We use cookies. Read the Privacy and Cookie Policy

Почему немецкие и английские военные эксперты не исправили положение, когда осознали, что ресурсов для осуществления их планов недостаточно? Очевидный ответ таков: внутриполитическая ситуация не позволяла формировать огромные армии, о которых мечтали Эрих Людендорф, Генри Вильсон и им подобные. Маркиз Солсбери, тронутый полученным приглашением на конференцию о разоружении, 24 октября 1898 года высказался о противоположном явлении:

Постоянное стремление почти всех наций увеличивать свои вооруженные силы и повышать и без того огромные траты на средства ведения войны. Совершенствование средств [ведения войны], их чрезвычайная дороговизна, ужасные жертвы и разрушения, которые повлекло бы их широкое применение, без сомнения, служили серьезным фактором, удерживающим от войны. Однако если это продолжается долго, бремя, налагаемое этим процессом на народы, породит тревогу и недовольство, угрожающие внутреннему порядку и международному спокойствию 1.

Но насколько тяжелым в действительности было “бремя”? Насколько велики расходы на оборону? Эдварду Грею, выступившему в марте 1911 года в Палате общин, они казались почти уже “неприемлемыми”: большими настолько, что они “в конце концов должны разрушить цивилизацию [и] привести к войне” 2. Некоторые историки согласились с Греем, что этот, прежде всего, неприемлемый масштаб военных расходов выведет Германию из гонки морских вооружений с Великобританией и сухопутных – с Россией и Францией. Правда, требует объяснения парадокс: стоимость гонки вооружений не была очень уж высокой.

Таблица 12. Военные расходы великих держав, 1890–1913 гг. (млн ф. ст.)

источник: Hobson, Wary Titan, pp. 464f.

Из-за разницы терминов в бюджете разных стран сравнительные показатели военных расходов получить очень трудно. Так, оценка военных расходов Германии в 1913/14 году в зависимости от метода исчисления колеблется от 1,664 до 2,406 миллиона марок. Приведенное здесь число – 2,095 миллиона марок – получено путем исключения статей, не определенных в бюджете как сугубо оборонные (расходы на железные дороги, внутренний водный транспорт и т. д.), и учета расходов, не включенных в бюджет армии и флота, однако имеющих недвусмысленно стратегическое назначение 3. С подобными проблемами исследователь сталкивается при анализе бюджета любого государства. Впрочем, современные ученые поработали над решением этих проблем, и теперь затраты на гонку вооружений можно оценить довольно точно 4.
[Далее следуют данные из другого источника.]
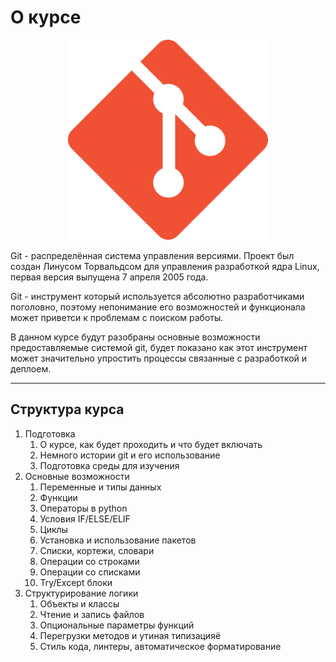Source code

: # О курсе

<p align="center">
  <img width="320px" height="320px" src="git.png" alt="logo"/>
</p>


Git - распределённая система управления версиями. Проект был создан Линусом Торвальдсом для управления разработкой ядра Linux, первая версия выпущена 7 апреля 2005 года.

Git - инструмент который используется абсолютно разработчиками поголовно, поэтому непонимание его возможностей и функционала может приветси к проблемам с поиском работы.

В данном курсе будут разобраны основные возможности предоставляемые системой git, будет показано как этот инструмент может значительно упростить процессы связанные с разработкой и деплоем.

---


## Структура курса

1. Подготовка
    1. О курсе, как будет проходить и что будет включать
    2. Немного истории git и его использование
    3. Подготовка среды для изучения
2. Основные возможности
    1. Переменные и типы данных
    2. Функции
    3. Операторы в python
    4. Условия IF/ELSE/ELIF
    5. Циклы
    6. Установка и использование пакетов
    7. Списки, кортежи, словари
    8. Операции со строками
    9. Операции со списками
    10. Try/Except блоки
3. Структурирование логики
    1. Объекты и классы
    2. Чтение и запись файлов
    3. Опциональные параметры функций
    4. Перегрузки методов и утиная типизацияё
    5. Стиль кода, линтеры, автоматическое форматирование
Примерно до 1890 года содержать армию и флот было сравнительно дешево – даже для такого активного строителя империи, как Англия. Военные экспедиции вроде отправленной Гладстоном в 1882 году в Египет почти ничего не стоили. Оборонные бюджеты великих держав в начале девяностых годов XIX века не были особенно больше, чем в начале семидесятых годов. Как показано в таблице 12, положение изменилось в два предшествовавших 1914 году десятилетия. Суммарные военные расходы (в пересчете на фунты стерлингов) Великобритании, Франции и России выросли на 57%. В случае Германии и Австрии суммарные военные расходы были еще выше: около 160%.
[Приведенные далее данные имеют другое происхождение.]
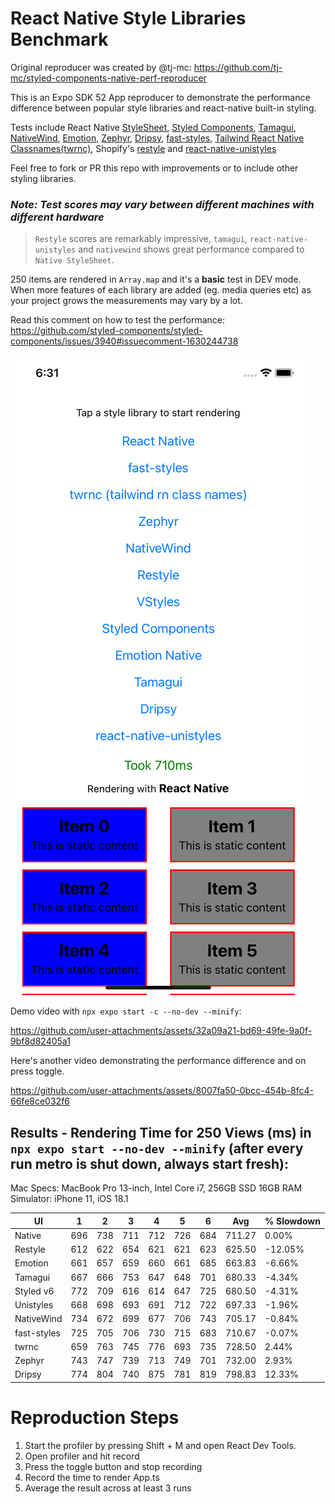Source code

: # React Native Style Libraries Benchmark

Original reproducer was created by @tj-mc: https://github.com/tj-mc/styled-components-native-perf-reproducer

This is an Expo SDK 52 App reproducer to demonstrate the performance difference between popular style libraries and react-native built-in styling.

Tests include React Native [StyleSheet](https://reactnative.dev/docs/stylesheet), [Styled Components](https://github.com/styled-components/styled-components), [Tamagui](https://github.com/tamagui/tamagui), [NativeWind](https://github.com/marklawlor/nativewind), [Emotion](https://github.com/emotion-js/emotion), [Zephyr](https://github.com/FormidableLabs/react-native-zephyr), [Dripsy](https://github.com/nandorojo/dripsy), [fast-styles](https://github.com/fedemartinm/fast-styles), [Tailwind React Native Classnames(twrnc)](https://github.com/jaredh159/tailwind-react-native-classnames), Shopify's [restyle](https://github.com/Shopify/restyle) and [react-native-unistyles](https://github.com/jpudysz/react-native-unistyles) 

Feel free to fork or PR this repo with improvements or to include other styling libraries.

### ***Note: Test scores may vary between different machines with different hardware***

> `Restyle` scores are remarkably impressive, `tamagui`, `react-native-unistyles` and `nativewind` shows great performance compared to `Native StyleSheet`.

250 items are rendered in `Array.map` and it's a **basic** test in DEV mode. When more features of each library are added (eg. media queries etc) as your project grows the measurements may vary by a lot.

Read this comment on how to test the performance: https://github.com/styled-components/styled-components/issues/3940#issuecomment-1630244738

![demo.png](assets/demo.png)

Demo video with `npx expo start -c --no-dev --minify`:

https://github.com/user-attachments/assets/32a09a21-bd69-49fe-9a0f-9bf8d82405a1

Here's another video demonstrating the performance difference and on press toggle.

https://github.com/user-attachments/assets/8007fa50-0bcc-454b-8fc4-66fe8ce032f6


## Results - Rendering Time for 250 Views (ms) in `npx expo start --no-dev --minify` (after every run metro is shut down, always start fresh):

Mac Specs:
MacBook Pro 13-inch, Intel Core i7, 256GB SSD 16GB RAM\
Simulator: iPhone 11, iOS 18.1

|UI           | 1   | 2   | 3   | 4   | 5   | 6   | Avg    | % Slowdown |
|-------------|-----|-----|-----|-----|-----|-----|--------|------------|
| Native      | 696 | 738 | 711 | 712 | 726 | 684 | 711.27 | 0.00%      |
| Restyle     | 612 | 622 | 654 | 621 | 621 | 623 | 625.50 | -12.05%    |
| Emotion     | 661 | 657 | 659 | 660 | 661 | 685 | 663.83 | -6.66%     |
| Tamagui     | 667 | 666 | 753 | 647 | 648 | 701 | 680.33 | -4.34%     |
| Styled v6   | 772 | 709 | 616 | 614 | 647 | 725 | 680.50 | -4.31%     |
| Unistyles   | 668 | 698 | 693 | 691 | 712 | 722 | 697.33 | -1.96%     |
| NativeWind  | 734 | 672 | 699 | 677 | 706 | 743 | 705.17 | -0.84%     |
| fast-styles | 725 | 705 | 706 | 730 | 715 | 683 | 710.67 | -0.07%     |
| twrnc       | 659 | 763 | 745 | 776 | 693 | 735 | 728.50 | 2.44%      |
| Zephyr      | 743 | 747 | 739 | 713 | 749 | 701 | 732.00 | 2.93%      |
| Dripsy      | 774 | 804 | 740 | 875 | 781 | 819 | 798.83 | 12.33%     |

# Reproduction Steps

1. Start the profiler by pressing Shift + M and open React Dev Tools.
2. Open profiler and hit record
3. Press the toggle button and stop recording
4. Record the time to render App.ts
5. Average the result across at least 3 runs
Рисунок 3. Военные расходы европейских стран, 1890–1913 гг. (сопоставимые цены; млн ф. ст.)

источник: Hobson, Wary Titan, pp. 464f.

До 1914 года германский, французский, российский и британский оборонные бюджеты (рис. 3) мало отличались друг от друга в абсолютном выражении (я не учитываю здесь стоимость Англо-бурской [1899–1902] и Русско-японской [1904–1905] войн). В 1900–1907 годах Германия обогнала Францию – главным образом из-за расходов на соревнование с Англией в области военного судостроения. После 1909 года наметилось ускорение темпов роста бюджета всех держав, кроме Австро-Венгрии. В расчете на душу населения, однако, Германия отставала и от Англии, и от Франции. Военные расходы Германской империи на душу населения в 1913 году составляли 28 марок, во Франции – 31 марку, в Англии – 32. Кроме того, в Германии на оборону приходилась меньшая доля государственных расходов. В 1913 году они составили 29% (во Франции и Англии – 43%) 5. Разница становится очевидной также, если мы суммируем бюджетные показатели, с одной стороны, Великобритании, Франции и России, а с другой – Германии, Австро-Венгрии и Италии (рис. 4). В 1907–1913 годах страны Антанты ежегодно тратили в среднем на 83 миллиона фунтов больше, чем страны Тройственного союза.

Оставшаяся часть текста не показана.